What is expected:
After locating "- Hackathon" in the listing below, copy that line and each one after it exactly, ending with the line that has "- [LSQ.io Docs](https://github.com/lsqio/docs)".

Study material:
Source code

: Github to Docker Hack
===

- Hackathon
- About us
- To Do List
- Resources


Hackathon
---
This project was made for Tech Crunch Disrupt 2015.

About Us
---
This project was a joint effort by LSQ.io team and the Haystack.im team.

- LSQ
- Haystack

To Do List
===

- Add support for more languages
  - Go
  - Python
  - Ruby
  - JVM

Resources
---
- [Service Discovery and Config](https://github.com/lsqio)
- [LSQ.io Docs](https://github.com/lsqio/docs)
---
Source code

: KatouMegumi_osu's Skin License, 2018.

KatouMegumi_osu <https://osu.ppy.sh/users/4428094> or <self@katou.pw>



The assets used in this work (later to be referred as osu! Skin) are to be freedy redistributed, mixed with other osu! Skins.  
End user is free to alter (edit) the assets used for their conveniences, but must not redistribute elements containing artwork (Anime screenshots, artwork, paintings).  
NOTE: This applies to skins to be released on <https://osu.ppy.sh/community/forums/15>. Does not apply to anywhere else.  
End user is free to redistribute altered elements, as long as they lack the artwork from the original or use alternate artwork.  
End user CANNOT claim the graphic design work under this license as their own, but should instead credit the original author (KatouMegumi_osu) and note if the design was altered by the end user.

Task result:
- Hackathon
- About us
- To Do List
- Resources


Hackathon
---
This project was made for Tech Crunch Disrupt 2015.

About Us
---
This project was a joint effort by LSQ.io team and the Haystack.im team.

- LSQ
- Haystack

To Do List
===

- Add support for more languages
  - Go
  - Python
  - Ruby
  - JVM

Resources
---
- [Service Discovery and Config](https://github.com/lsqio)
- [LSQ.io Docs](https://github.com/lsqio/docs)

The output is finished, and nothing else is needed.